Policing homelessness

March 14, 2020

This guide from Arnold Ventures summarizes evidence about homelessness and provides recommendations for police. Suggestions include fostering collaboration, using data, providing training, and using a problem-oriented approach. The document offers examples from Philadelphia and Wichita, explains the negative consequences of punitive measures, and lists talking points for police to use with the public.

Policing protests

March 13, 2020

A new guide for police based on lessons learned from policing protests in several countries is available here. It is described as “a clear and authoritative summary of research on policing practices that either facilitate peaceful protests and other public order events or violate basic rights, engender resentment and in some cases injury among peaceful protesters.” Facilitation, communication, and use of differentiated approaches are among the aspects of effective police response discussed in the guide.

Gun deaths in the U.S.

March 11, 2020

This report provides a variety of information about gun deaths (murder, suicide, and accident) in the U.S. in 2018 and over the preceding decade, based on CDC data. Nationally over the 10-year period, gun death rates increased 18%, with suicide the most common category each year. Comparing states for total gun deaths in 2018, Mississippi, Alabama, Wyoming, and Missouri had the highest rates, more than 5 times higher than in Rhode Island, Massachusetts, Hawaii, and New York. Looking just at gun homicides, Mississippi had the highest rate in 2018, more than 10 times above the lowest, Utah.

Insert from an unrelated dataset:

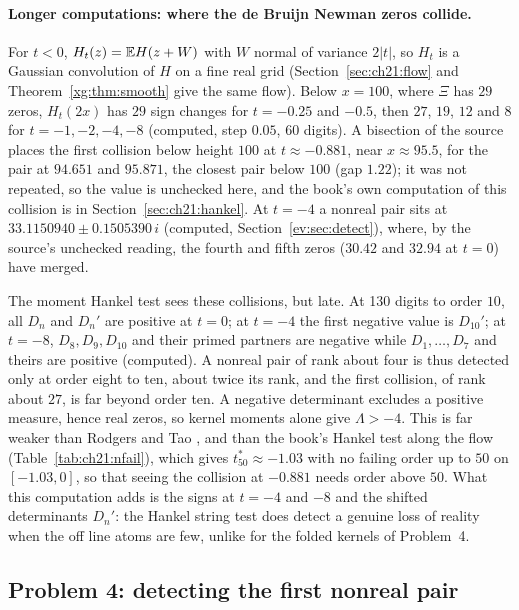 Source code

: \paragraph{Longer computations: where the de Bruijn Newman zeros collide.} For $t<0$, $H_t(z)=\E H(z+W)$ with $W$ normal of variance $2|t|$, so $H_t$ is a Gaussian convolution of $H$ on a fine real grid (Section~\ref{sec:ch21:flow} and Theorem~\ref{xg:thm:smooth} give the same flow). Below $x=100$, where $\Xi$ has $29$ zeros, $H_t(2x)$ has $29$ sign changes for $t=-0.25$ and $-0.5$, then $27$, $19$, $12$ and $8$ for $t=-1,-2,-4,-8$ (computed, step $0.05$, $60$ digits). A bisection of the source places the first collision below height $100$ at $t\approx-0.881$, near $x\approx95.5$, for the pair at $94.651$ and $95.871$, the closest pair below $100$ (gap $1.22$); it was not repeated, so the value is unchecked here, and the book's own computation of this collision is in Section~\ref{sec:ch21:hankel}. At $t=-4$ a nonreal pair sits at $33.1150940\pm0.1505390\,i$ (computed, Section~\ref{ev:sec:detect}), where, by the source's unchecked reading, the fourth and fifth zeros ($30.42$ and $32.94$ at $t=0$) have merged.

The moment Hankel test sees these collisions, but late. At 130 digits to order $10$, all $D_n$ and $D_n'$ are positive at $t=0$; at $t=-4$ the first negative value is $D_{10}'$; at $t=-8$, $D_8,D_9,D_{10}$ and their primed partners are negative while $D_1,\ldots,D_7$ and theirs are positive (computed). A nonreal pair of rank about four is thus detected only at order eight to ten, about twice its rank, and the first collision, of rank about $27$, is far beyond order ten. A negative determinant excludes a positive measure, hence real zeros, so kernel moments alone give $\Lambda>-4$. This is far weaker than Rodgers and Tao \cite{RodgersTao}, and than the book's Hankel test along the flow (Table~\ref{tab:ch21:nfail}), which gives $t^*_{50}\approx-1.03$ with no failing order up to $50$ on $[-1.03,0]$, so that seeing the collision at $-0.881$ needs order above $50$. What this computation adds is the signs at $t=-4$ and $-8$ and the shifted determinants $D_n'$: the Hankel string test does detect a genuine loss of reality when the off line atoms are few, unlike for the folded kernels of Problem~4.

\subsection{Problem 4: detecting the first nonreal pair}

Lost revenue for police training

March 4, 2020

Illinois is among the states that uses traffic fines and court costs to partially fund police training. As reported here, legislative changes aimed at making fines and fees more fair for lower income drivers have caused a significant drop in revenue. The state’s training and standards board is $5 million short since last summer, leading it to raise what it charges agencies for entry-level and in-service training. Medium size agencies are facing increased costs in the $50,000-$100,000 range in the middle of the their budget cycles.

Getting guns away from spouse abusers

February 28, 2020

This article describes the development of a process and system in Lafourche Parish, Louisiana for enforcing rules against spouse abusers who own guns. The sheriff’s office began the effort a decade ago, well ahead of the curve, and methodically identified each step that had to be followed to satisfy state and federal law and to obtain assistance from agencies such as ATF. Over 400 guns have been collected and the sheriff’s office was influential in speading its practices throughout the state and getting 27 domestic violence laws passed unanimously by the Louisiana legislature in 2018.